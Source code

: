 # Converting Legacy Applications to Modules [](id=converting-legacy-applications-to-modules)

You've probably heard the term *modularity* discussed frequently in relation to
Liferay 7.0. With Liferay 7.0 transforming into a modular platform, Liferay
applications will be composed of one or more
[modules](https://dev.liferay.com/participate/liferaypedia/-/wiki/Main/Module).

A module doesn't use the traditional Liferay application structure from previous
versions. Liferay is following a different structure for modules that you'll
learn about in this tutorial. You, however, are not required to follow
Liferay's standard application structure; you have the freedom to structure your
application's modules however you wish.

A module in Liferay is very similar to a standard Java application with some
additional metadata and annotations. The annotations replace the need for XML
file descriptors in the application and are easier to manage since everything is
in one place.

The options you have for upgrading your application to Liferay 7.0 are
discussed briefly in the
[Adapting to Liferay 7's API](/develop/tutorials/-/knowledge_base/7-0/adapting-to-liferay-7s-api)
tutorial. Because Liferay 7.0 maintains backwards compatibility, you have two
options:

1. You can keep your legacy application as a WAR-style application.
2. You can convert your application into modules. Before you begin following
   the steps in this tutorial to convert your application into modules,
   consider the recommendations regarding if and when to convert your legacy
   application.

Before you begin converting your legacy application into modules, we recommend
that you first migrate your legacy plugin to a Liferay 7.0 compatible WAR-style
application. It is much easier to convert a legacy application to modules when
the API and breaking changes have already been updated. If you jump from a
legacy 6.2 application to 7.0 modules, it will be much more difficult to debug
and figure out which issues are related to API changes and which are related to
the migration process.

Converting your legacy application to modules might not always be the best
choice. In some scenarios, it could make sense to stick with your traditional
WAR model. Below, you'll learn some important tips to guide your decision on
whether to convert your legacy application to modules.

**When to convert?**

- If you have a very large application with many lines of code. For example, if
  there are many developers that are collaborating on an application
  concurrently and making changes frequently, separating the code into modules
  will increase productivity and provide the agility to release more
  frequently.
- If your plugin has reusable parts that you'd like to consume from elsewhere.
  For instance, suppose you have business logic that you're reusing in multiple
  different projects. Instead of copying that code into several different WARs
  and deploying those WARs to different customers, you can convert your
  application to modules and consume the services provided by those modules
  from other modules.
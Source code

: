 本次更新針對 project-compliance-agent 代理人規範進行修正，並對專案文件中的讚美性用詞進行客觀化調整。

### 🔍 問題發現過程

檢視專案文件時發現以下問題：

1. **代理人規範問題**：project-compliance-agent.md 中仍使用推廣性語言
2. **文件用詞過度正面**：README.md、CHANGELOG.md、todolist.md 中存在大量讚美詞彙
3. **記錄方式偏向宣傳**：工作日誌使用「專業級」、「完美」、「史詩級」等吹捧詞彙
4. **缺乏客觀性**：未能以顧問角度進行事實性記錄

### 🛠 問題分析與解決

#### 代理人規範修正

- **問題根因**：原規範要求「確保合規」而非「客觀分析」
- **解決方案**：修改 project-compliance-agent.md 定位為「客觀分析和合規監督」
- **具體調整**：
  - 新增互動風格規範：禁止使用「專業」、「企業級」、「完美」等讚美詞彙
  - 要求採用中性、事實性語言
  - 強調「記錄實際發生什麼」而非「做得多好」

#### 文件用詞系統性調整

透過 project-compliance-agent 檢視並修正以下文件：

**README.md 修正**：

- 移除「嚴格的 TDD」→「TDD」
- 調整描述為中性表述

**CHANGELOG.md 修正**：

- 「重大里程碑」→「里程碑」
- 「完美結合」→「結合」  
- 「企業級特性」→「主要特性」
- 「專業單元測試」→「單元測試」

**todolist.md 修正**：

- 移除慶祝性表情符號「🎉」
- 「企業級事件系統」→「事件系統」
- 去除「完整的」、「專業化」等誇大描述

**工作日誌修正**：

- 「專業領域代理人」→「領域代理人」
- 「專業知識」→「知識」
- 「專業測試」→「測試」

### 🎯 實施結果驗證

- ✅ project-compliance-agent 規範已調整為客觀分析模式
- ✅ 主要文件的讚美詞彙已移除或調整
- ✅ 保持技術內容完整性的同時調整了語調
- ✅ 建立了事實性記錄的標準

-----

**Task item:**
From the material above, set down exactly the lines starting at the one with "Liferay's standard application" and ending at the one with "[Adapting to Liferay", end lines included.

**Your solution:**
Liferay's standard application structure; you have the freedom to structure your
application's modules however you wish.

A module in Liferay is very similar to a standard Java application with some
additional metadata and annotations. The annotations replace the need for XML
file descriptors in the application and are easier to manage since everything is
in one place.

The options you have for upgrading your application to Liferay 7.0 are
discussed briefly in the
[Adapting to Liferay 7's API](/develop/tutorials/-/knowledge_base/7-0/adapting-to-liferay-7s-api)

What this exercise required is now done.